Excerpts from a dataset
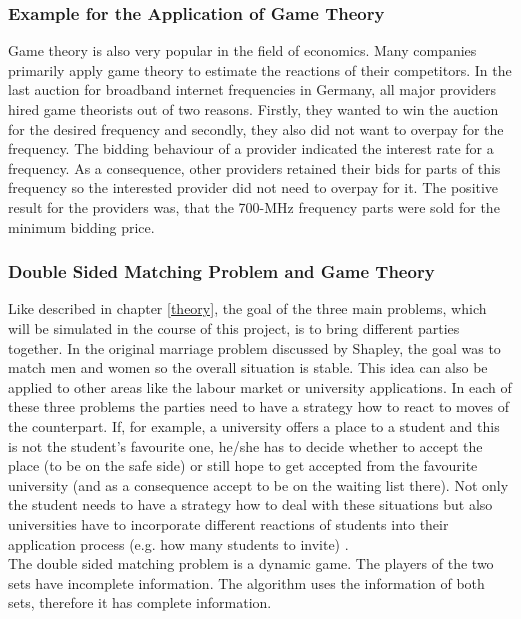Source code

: \subsubsection{Example for the Application of Game Theory}
Game theory is also very popular in the field of economics.
Many companies primarily apply game theory to estimate the reactions of their competitors. 
In the last auction for broadband internet frequencies in Germany, all major providers hired game theorists out of two reasons. 
Firstly, they wanted to win the auction for the desired frequency and secondly, they also did not want to overpay for the frequency.
The bidding behaviour of a provider indicated the interest rate for a frequency. 
As a consequence, other providers retained their bids for parts of this frequency so the interested provider did not need to overpay for it. 
The positive result for the providers was, that the 700-MHz frequency parts were sold for the minimum bidding price. \cite{gametheoryWelt}

\subsubsection{Double Sided Matching Problem and Game Theory}

Like described in chapter \ref{theory}, the goal of the three main problems, which will be simulated in the course of this project, is to bring different parties together.
In the original marriage problem discussed by Shapley, the goal was to match men and women so the overall situation is stable.
This idea can also be applied to other areas like the labour market or university applications.
In each of these three problems the parties need to have a strategy how to react to moves of the counterpart.
If, for example, a university offers a place to a student and this is not the student's favourite one, he/she has to decide whether to accept the place (to be on the safe side) or still hope to get accepted from the favourite university (and as a consequence accept to be on the waiting list there).
Not only the student needs to have a strategy how to deal with these situations but also universities have to incorporate different reactions of students into their application process (e.g. how many students to invite) \cite{gale62a}. \\
The double sided matching problem is a dynamic game.
The players of the two sets have incomplete information.
The algorithm uses the information of both sets, therefore it has complete information.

Prompt: Work out how many lines in the entries contain the string "parts", then reply with that number and nothing more.

Solution to this task: 2